What you need to do: Please copy out the entries below exactly, beginning with the line that contains "This program requires" and ending with the line that contains "Loggers should only", and include nothing outside that span.

(Saved entries)
..............................

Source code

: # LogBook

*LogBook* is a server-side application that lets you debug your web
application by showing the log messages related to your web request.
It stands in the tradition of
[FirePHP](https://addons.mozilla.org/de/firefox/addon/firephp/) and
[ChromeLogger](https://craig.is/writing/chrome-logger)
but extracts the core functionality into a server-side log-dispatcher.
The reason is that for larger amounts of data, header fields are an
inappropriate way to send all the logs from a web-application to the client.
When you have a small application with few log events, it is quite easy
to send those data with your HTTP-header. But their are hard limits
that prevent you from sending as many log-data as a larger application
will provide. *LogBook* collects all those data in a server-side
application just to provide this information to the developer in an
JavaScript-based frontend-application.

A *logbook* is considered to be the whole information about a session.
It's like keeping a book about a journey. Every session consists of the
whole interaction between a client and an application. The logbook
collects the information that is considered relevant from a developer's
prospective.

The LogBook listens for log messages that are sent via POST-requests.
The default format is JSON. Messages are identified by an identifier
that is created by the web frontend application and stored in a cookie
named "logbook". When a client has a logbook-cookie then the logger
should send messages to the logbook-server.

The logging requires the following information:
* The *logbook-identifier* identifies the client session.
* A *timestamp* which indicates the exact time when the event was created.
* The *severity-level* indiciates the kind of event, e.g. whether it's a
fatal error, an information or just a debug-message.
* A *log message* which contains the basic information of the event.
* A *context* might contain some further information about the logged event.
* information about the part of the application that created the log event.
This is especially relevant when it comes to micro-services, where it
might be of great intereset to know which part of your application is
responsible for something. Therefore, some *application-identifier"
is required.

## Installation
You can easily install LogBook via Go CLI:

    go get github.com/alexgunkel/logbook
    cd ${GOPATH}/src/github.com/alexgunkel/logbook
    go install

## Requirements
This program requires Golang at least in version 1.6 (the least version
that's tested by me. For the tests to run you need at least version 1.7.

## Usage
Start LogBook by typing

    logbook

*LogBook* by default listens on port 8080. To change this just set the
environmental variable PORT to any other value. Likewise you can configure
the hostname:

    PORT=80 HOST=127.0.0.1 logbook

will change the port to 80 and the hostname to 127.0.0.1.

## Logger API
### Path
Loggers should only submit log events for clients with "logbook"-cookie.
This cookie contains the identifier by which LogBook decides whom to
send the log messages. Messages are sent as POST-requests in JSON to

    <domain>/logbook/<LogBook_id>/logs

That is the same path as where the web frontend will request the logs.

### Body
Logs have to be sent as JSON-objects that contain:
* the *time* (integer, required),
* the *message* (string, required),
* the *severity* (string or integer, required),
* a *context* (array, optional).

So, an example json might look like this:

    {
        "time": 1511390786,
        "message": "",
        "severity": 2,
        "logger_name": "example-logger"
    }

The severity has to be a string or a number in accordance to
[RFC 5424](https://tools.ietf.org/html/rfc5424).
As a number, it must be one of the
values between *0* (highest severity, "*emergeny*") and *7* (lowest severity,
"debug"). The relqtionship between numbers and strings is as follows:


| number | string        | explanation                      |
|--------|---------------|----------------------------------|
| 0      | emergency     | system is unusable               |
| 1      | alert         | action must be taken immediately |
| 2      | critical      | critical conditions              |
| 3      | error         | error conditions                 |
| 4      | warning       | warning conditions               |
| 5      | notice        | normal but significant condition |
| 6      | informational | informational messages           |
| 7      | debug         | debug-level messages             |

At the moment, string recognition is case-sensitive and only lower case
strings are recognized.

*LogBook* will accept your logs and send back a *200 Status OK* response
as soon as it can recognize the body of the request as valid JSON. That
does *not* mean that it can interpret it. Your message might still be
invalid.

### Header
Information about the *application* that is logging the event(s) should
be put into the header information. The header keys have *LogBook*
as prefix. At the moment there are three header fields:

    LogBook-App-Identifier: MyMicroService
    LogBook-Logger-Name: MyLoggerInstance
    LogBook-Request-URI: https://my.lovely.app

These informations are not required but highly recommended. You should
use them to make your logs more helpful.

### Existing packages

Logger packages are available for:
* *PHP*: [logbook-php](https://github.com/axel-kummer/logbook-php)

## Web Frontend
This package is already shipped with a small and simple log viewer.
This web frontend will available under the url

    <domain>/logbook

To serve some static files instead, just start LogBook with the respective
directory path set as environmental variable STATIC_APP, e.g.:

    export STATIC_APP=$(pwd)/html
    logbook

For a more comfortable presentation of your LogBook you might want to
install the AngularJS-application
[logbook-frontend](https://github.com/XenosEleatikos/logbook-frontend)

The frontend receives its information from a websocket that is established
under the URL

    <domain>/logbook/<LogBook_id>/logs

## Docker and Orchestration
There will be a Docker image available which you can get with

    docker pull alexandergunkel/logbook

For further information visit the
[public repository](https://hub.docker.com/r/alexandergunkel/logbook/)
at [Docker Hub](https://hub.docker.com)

..............................

Result of this exercise:
This program requires Golang at least in version 1.6 (the least version
that's tested by me. For the tests to run you need at least version 1.7.

## Usage
Start LogBook by typing

    logbook

*LogBook* by default listens on port 8080. To change this just set the
environmental variable PORT to any other value. Likewise you can configure
the hostname:

    PORT=80 HOST=127.0.0.1 logbook

will change the port to 80 and the hostname to 127.0.0.1.

## Logger API
### Path
Loggers should only submit log events for clients with "logbook"-cookie.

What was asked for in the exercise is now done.